Bolometric and non-bolometric radio frequency detection in a metallic single-walled carbon nanotube

TL;DR

This paper investigates radio frequency detection mechanisms in metallic single-walled carbon nanotubes, revealing temperature-dependent behaviors and potential for terahertz applications, with implications for high-frequency detector development.

Contribution

It distinguishes between bolometric and non-bolometric detection in carbon nanotubes and analyzes their temperature and bias current dependencies.

Findings

Bolometric detection dominates at 77 K.

Nonlinear contact effects enable non-bolometric detection at 4.2 K.

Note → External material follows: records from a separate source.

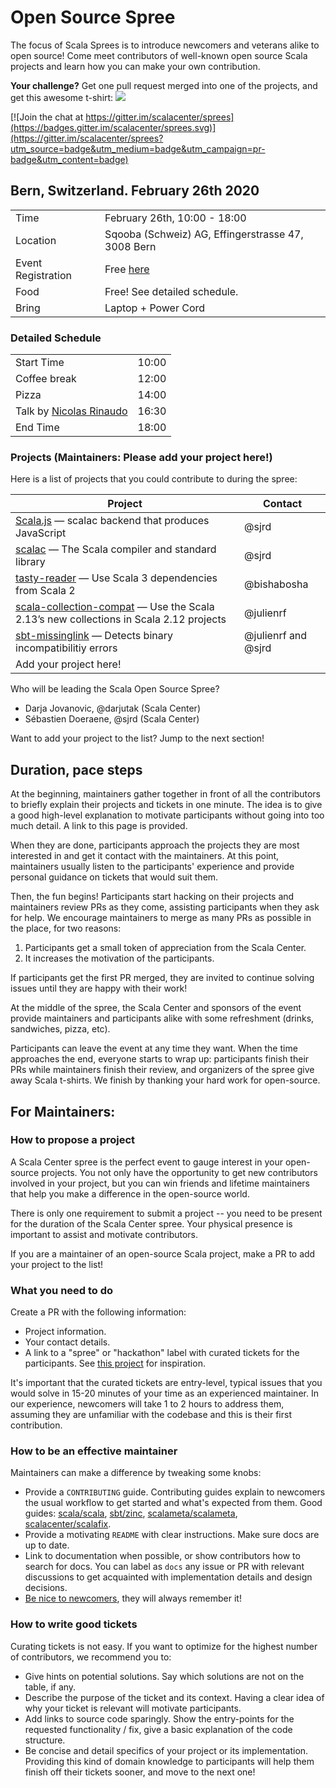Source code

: # Open Source Spree

The focus of Scala Sprees is to introduce newcomers and veterans alike to open
source! Come meet contributors of well-known open source Scala projects and
learn how you can make your own contribution.

**Your challenge?** Get one pull request merged into one of the projects, and
get this awesome t-shirt:
![](https://pbs.twimg.com/media/CtnCrtvWAAAO0nE.jpg:small)

[![Join the chat at https://gitter.im/scalacenter/sprees](https://badges.gitter.im/scalacenter/sprees.svg)](https://gitter.im/scalacenter/sprees?utm_source=badge&utm_medium=badge&utm_campaign=pr-badge&utm_content=badge)

## Bern, Switzerland. February 26th 2020

|                    |                                                                                                      |
| ------------------ | ---------------------------------------------------------------------------------------------------- |
| Time               | February 26th, 10:00 - 18:00                                                                       |
| Location           | Sqooba (Schweiz) AG, Effingerstrasse 47, 3008 Bern                                                 |
| Event Registration | Free [here](https://www.meetup.com/Bern-Scala-User-Group/events/268650397/) |
| Food               | Free! See detailed schedule.                                                                       |
| Bring              | Laptop + Power Cord                                                                                  |

### Detailed Schedule

|              |       |
| ------------ | ----- |
| Start Time   | 10:00 |
| Coffee break | 12:00 |
| Pizza        | 14:00 |
| Talk by [Nicolas Rinaudo](https://twitter.com/NicolasRinaudo)     | 16:30 |
| End Time     | 18:00 |

### Projects (**Maintainers: Please add your project here!**)

Here is a list of projects that you could contribute to during the spree:

| Project                                                                                       | Contact          |
| --------------------------------------------------------------------------------------------- | ---------------- |
| [Scala.js] — scalac backend that produces JavaScript                                          | @sjrd |
| [scalac] — The Scala compiler and standard library                                            | @sjrd |
| [tasty-reader] — Use Scala 3 dependencies from Scala 2                                        | @bishabosha |
| [scala-collection-compat] — Use the Scala 2.13’s new collections in Scala 2.12 projects       | @julienrf   |
| [sbt-missinglink] — Detects binary incompatibilitiy errors                                    | @julienrf and @sjrd |
| Add your project here!                                                                        |             |

[almond]: https://github.com/almond-sh/almond/labels/low%20hanging%20fruit
[coursier]:
  https://github.com/coursier/coursier/issues?q=is%3Aopen+is%3Aissue+label%3Aspree
[scala.js]: https://github.com/scala-js/scala-js
[scalac]: https://github.com/scala/bug/labels/good%20first%20issue
[tasty-reader]: https://github.com/scalacenter/scala/labels/topic%3Atasty%2Fscala2
[bloop]: https://github.com/scalacenter/bloop/labels/good%20first%20issue
[intellij scala]: https://github.com/jetbrains/intellij-scala
[scalajs-bundler]:
  https://github.com/scalacenter/scalajs-bundler/labels/low%20hanging%20fruit
[cats]: https://github.com/typelevel/cats/issues
[cats-collections]: https://github.com/typelevel/cats-collections
[cats-mtl]: https://github.com/typelevel/cats-mtl
[scaladex]: https://github.com/scalacenter/scaladex/labels/Scala%20Spree
[graalvm]: https://github.com/oracle/graal
[dotty]:
  https://github.com/lampepfl/dotty/issues?q=is%3Aopen+is%3Aissue+label%3A%22help+wanted%22
[akka]: https://github.com/akka/akka
[monix]: https://github.com/monix/monix
[akka-http]: https://github.com/akka/akka-http
[metals]: https://github.com/scalameta/metals
[endpoints]: https://github.com/julienrf/endpoints
[scala-collection-compat]: https://github.com/scala/scala-collection-compat/labels/good%20first%20issue
[sbt-missinglink]: https://github.com/scalacenter/sbt-missinglink/labels/good%20first%20issue

Who will be leading the Scala Open Source Spree?

- Darja Jovanovic, @darjutak (Scala Center)
- Sébastien Doeraene, @sjrd (Scala Center)

Want to add your project to the list? Jump to the next section!

## Duration, pace steps

At the beginning, maintainers gather together in front of all the contributors
to briefly explain their projects and tickets in one minute. The idea is to give
a good high-level explanation to motivate participants without going into too
much detail. A link to this page is provided.

When they are done, participants approach the projects they are most interested
in and get it contact with the maintainers. At this point, maintainers usually
listen to the participants' experience and provide personal guidance on tickets
that would suit them.

Then, the fun begins! Participants start hacking on their projects and
maintainers review PRs as they come, assisting participants when they ask for
help. We encourage maintainers to merge as many PRs as possible in the place,
for two reasons:

1.  Participants get a small token of appreciation from the Scala Center.
2.  It increases the motivation of the participants.

If participants get the first PR merged, they are invited to continue solving
issues until they are happy with their work!

At the middle of the spree, the Scala Center and sponsors of the event provide
maintainers and participants alike with some refreshment (drinks, sandwiches,
pizza, etc).

Participants can leave the event at any time they want. When the time approaches
the end, everyone starts to wrap up: participants finish their PRs while
maintainers finish their review, and organizers of the spree give away Scala
t-shirts. We finish by thanking your hard work for open-source.

## For Maintainers:

### How to propose a project

A Scala Center spree is the perfect event to gauge interest in your open-source
projects. You not only have the opportunity to get new contributors involved in
your project, but you can win friends and lifetime maintainers that help you
make a difference in the open-source world.

There is only one requirement to submit a project -- you need to be present for
the duration of the Scala Center spree. Your physical presence is important to
assist and motivate contributors.

If you are a maintainer of an open-source Scala project, make a PR to add your
project to the list!

### What you need to do

Create a PR with the following information:

- Project information.
- Your contact details.
- A link to a "spree" or "hackathon" label with curated tickets for the
  participants. See
  [this project](https://github.com/sbt/zinc/issues?utf8=✓&q=label:hackathon%20is:issue)
  for inspiration.

It's important that the curated tickets are entry-level, typical issues that you
would solve in 15-20 minutes of your time as an experienced maintainer. In our
experience, newcomers will take 1 to 2 hours to address them, assuming they are
unfamiliar with the codebase and this is their first contribution.

### How to be an effective maintainer

Maintainers can make a difference by tweaking some knobs:

- Provide a `CONTRIBUTING` guide. Contributing guides explain to newcomers the
  usual workflow to get started and what's expected from them. Good guides:
  [scala/scala](https://github.com/scala/scala/blob/2.12.x/CONTRIBUTING.md),
  [sbt/zinc](https://github.com/sbt/zinc/blob/1.x/CONTRIBUTING.md),
  [scalameta/scalameta](https://github.com/scalameta/scalameta/blob/master/CONTRIBUTING.md),
  [scalacenter/scalafix](https://github.com/scala/scala/blob/2.12.x/CONTRIBUTING.md).
- Provide a motivating `README` with clear instructions. Make sure docs are up
  to date.
- Link to documentation when possible, or show contributors how to search for
  docs. You can label as `docs` any issue or PR with relevant discussions to get
  acquainted with implementation details and design decisions.
- [Be nice to newcomers](http://brson.github.io/2017/04/05/minimally-nice-maintainer),
  they will always remember it!

### How to write good tickets

Curating tickets is not easy. If you want to optimize for the highest number of
contributors, we recommend you to:

- Give hints on potential solutions. Say which solutions are not on the table,
  if any.
- Describe the purpose of the ticket and its context. Having a clear idea of why
  your ticket is relevant will motivate participants.
- Add links to source code sparingly. Show the entry-points for the requested
  functionality / fix, give a basic explanation of the code structure.
- Be concise and detail specifics of your project or its implementation.
  Providing this kind of domain knowledge to participants will help them finish
  off their tickets sooner, and move to the next one!

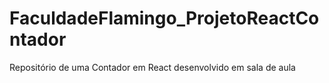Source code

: # FaculdadeFlamingo_ProjetoReactContador
Repositório de uma Contador em React desenvolvido em sala de aula
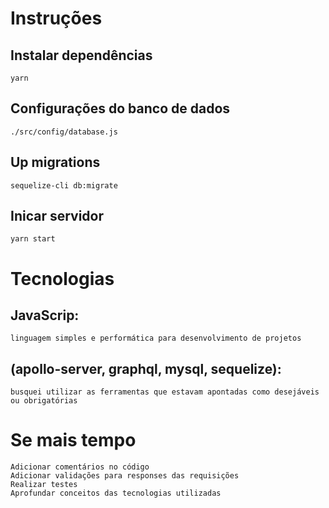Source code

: #  Instruções

##  Instalar dependências
	yarn

##  Configurações do banco de dados
	./src/config/database.js

## Up migrations
	sequelize-cli db:migrate

## Inicar servidor
	yarn start 

#  Tecnologias

##  JavaScrip: 
	linguagem simples e performática para desenvolvimento de projetos
##  (apollo-server, graphql, mysql, sequelize): 
	busquei utilizar as ferramentas que estavam apontadas como desejáveis ou obrigatórias

#  Se mais tempo

	Adicionar comentários no código
	Adicionar validações para responses das requisições
	Realizar testes
	Aprofundar conceitos das tecnologias utilizadas
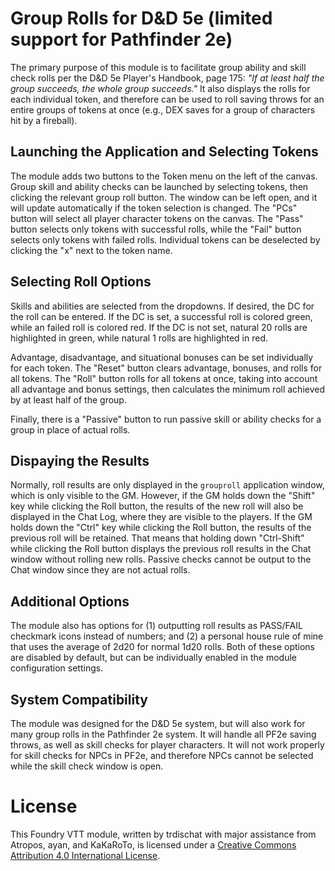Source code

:# Group Rolls for D&D 5e (limited support for Pathfinder 2e)
The primary purpose of this module is to facilitate group ability and skill check rolls per the D&D 5e Player's Handbook, page 175: *"If at least half the group succeeds, the whole group succeeds."*  It also displays the rolls for each individual token, and therefore can be used to roll saving throws for an entire groups of tokens at once (e.g., DEX saves for a group of characters hit by a fireball).

## Launching the Application and Selecting Tokens

The module adds two buttons to the Token menu on the left of the canvas. Group skill and ability checks can be launched by selecting tokens, then clicking the relevant group roll button. The window can be left open, and it will update automatically if the token selection is changed.  The "PCs" button will select all player character tokens on the canvas.  The "Pass" button selects only tokens with successful rolls, while the "Fail" button selects only tokens with failed rolls.  Individual tokens can be deselected by clicking the "x" next to the token name.

## Selecting Roll Options

Skills and abilities are selected from the dropdowns.  If desired, the DC for the roll can be entered.  If the DC is set, a successful roll is colored green, while an failed roll is colored red.  If the DC is not set, natural 20 rolls are highlighted in green, while natural 1 rolls are highlighted in red.

Advantage, disadvantage, and situational bonuses can be set individually for each token.  The "Reset" button clears advantage, bonuses, and rolls for all tokens.  The "Roll" button rolls for all tokens at once, taking into account all advantage and bonus settings, then calculates the minimum roll achieved by at least half of the group.

Finally, there is a "Passive" button to run passive skill or ability checks for a group in place of actual rolls.  

## Dispaying the Results

Normally, roll results are only displayed in the `grouproll` application window, which is only visible to the GM.  However, if the GM holds down the "Shift" key while clicking the Roll button, the results of the new roll will also be displayed in the Chat Log, where they are visible to the players.  If the GM holds down the "Ctrl" key while clicking the Roll button, the results of the previous roll will be retained.  That means that holding down "Ctrl-Shift" while clicking the Roll button displays the previous roll results in the Chat window without rolling new rolls.  Passive checks cannot be output to the Chat window since they are not actual rolls.

## Additional Options

The module also has options for (1) outputting roll results as PASS/FAIL checkmark icons instead of numbers; and (2) a personal house rule of mine that uses the average of 2d20 for normal 1d20 rolls.  Both of these options are disabled by default, but can be individually enabled in the module configuration settings.

## System Compatibility

The module was designed for the D&D 5e system, but will also work for many group rolls in the Pathfinder 2e system.  It will handle all PF2e saving throws, as well as skill checks for player characters.  It will not work properly for skill checks for NPCs in PF2e, and therefore NPCs cannot be selected while the skill check window is open.

# License
This Foundry VTT module, written by trdischat with major assistance from Atropos, ayan, and KaKaRoTo, is licensed under a [Creative Commons Attribution 4.0 International License](http://creativecommons.org/licenses/by/4.0/).
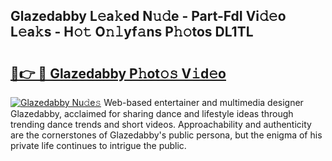 ## Glazedabby L𝚎a𝚔ed N𝚞𝚍e - Part-FdI Vi𝚍𝚎o L𝚎a𝚔s - H𝚘𝚝 O𝚗𝚕yf𝚊ns P𝚑𝚘tos DL1TL

# <h2><a href="http://kf70y29.oniu.top/?m=Glazedabby">🔗👉 🔴 Glazedabby P𝚑ot𝚘𝚜 V𝚒d𝚎o</a></h2>

[![Glazedabby Nu𝚍e𝚜](https://i.imgur.com/0qMVB7G.gif)](http://kf70y29.oniu.top/?m=Glazedabby)
Web-based entertainer and multimedia designer Glazedabby, acclaimed for sharing dance and lifestyle ideas through trending dance trends and short videos. Approachability and authenticity are the cornerstones of Glazedabby's public persona, but the enigma of his private life continues to intrigue the public.  
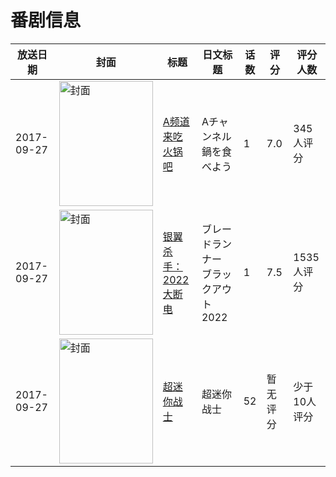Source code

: # 番剧信息

|放送日期|封面|标题|日文标题|话数|评分|评分人数|
|---|---|---|---|---|---|---|
|2017-09-27|<img src="//lain.bgm.tv/pic/cover/c/06/35/212084_HJebP.jpg" alt="封面" style="width:150px;height:200px;object-fit:cover;">|[A频道 来吃火锅吧](https://bangumi.tv/subject/212084)|Aチャンネル 鍋を食べよう|1|7.0|345人评分|
|2017-09-27|<img src="//lain.bgm.tv/pic/cover/c/e0/63/225801_Khz9n.jpg" alt="封面" style="width:150px;height:200px;object-fit:cover;">|[银翼杀手：2022大断电](https://bangumi.tv/subject/225801)|ブレードランナー ブラックアウト 2022|1|7.5|1535人评分|
|2017-09-27|<img src="//lain.bgm.tv/pic/cover/c/9a/56/226758_r49Qf.jpg" alt="封面" style="width:150px;height:200px;object-fit:cover;">|[超迷你战士](https://bangumi.tv/subject/226758)|超迷你战士|52|暂无评分|少于10人评分|
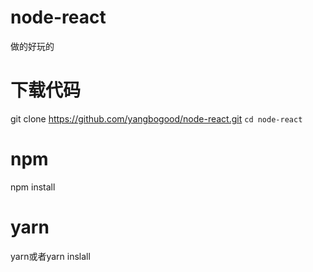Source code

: # node-react
做的好玩的
# 下载代码
git clone https://github.com/yangbogood/node-react.git
`cd node-react`

# npm 
npm install 

# yarn

yarn或者yarn inslall 
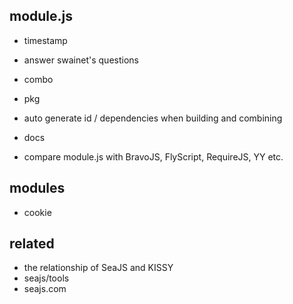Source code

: 
 module.js
-----------

 - timestamp
 - answer swainet's questions
 - combo
 - pkg
 - auto generate id / dependencies when building and combining

 - docs
 - compare module.js with BravoJS, FlyScript, RequireJS, YY etc.


 modules
---------
 - cookie


  related
----------
 - the relationship of SeaJS and KISSY
 - seajs/tools
 - seajs.com
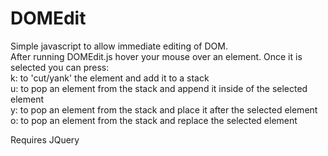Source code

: DOMEdit
=======
Simple javascript to allow immediate editing of DOM.  
After running DOMEdit.js hover your mouse over an element. Once it is selected you can press:  
	k: to 'cut/yank' the element and add it to a stack  
	u: to pop an element from the stack and append it inside of the selected element  
	y: to pop an element from the stack and place it after the selected element  
	o: to pop an element from the stack and replace the selected element  
	  
	    
Requires JQuery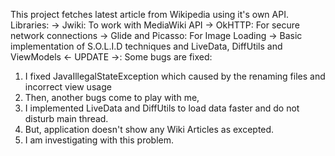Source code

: This project fetches latest article from Wikipedia using it's own API.
Libraries:
-> Jwiki: To work with MediaWiki API
-> OkHTTP: For secure network connections
-> Glide and Picasso: For Image Loading
-> Basic implementation of S.O.L.I.D techniques and LiveData, DiffUtils and ViewModels
<- UPDATE ->:
Some bugs are fixed:
1. I fixed JavaIllegalStateException which caused by the renaming files and incorrect view usage
2. Then, another bugs come to play with me, 
3. I implemented LiveData and DiffUtils to load data faster and do not disturb main thread. 
4. But, application doesn't show any Wiki Articles as excepted. 
5. I am investigating with this problem.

Bolometric response can operate at terahertz frequencies.

Abstract

We characterize radio frequency detection in a high-quality metallic single-walled carbon nanotube. At a bath temperature of 77 K, only bolometric (thermal) detection is seen. At a bath temperature of 4.2 K and low bias current, the response is due instead to the electrical nonlinearity of the non-ohmic contacts. At higher bias currents, the contacts recover ohmic behavior and the observed response agrees well with the calculated bolometric responsivity. The bolometric response is expected to operate at terahertz frequencies, and we discuss some of the practical issues associated with developing high frequency detectors based on carbon nanotubes.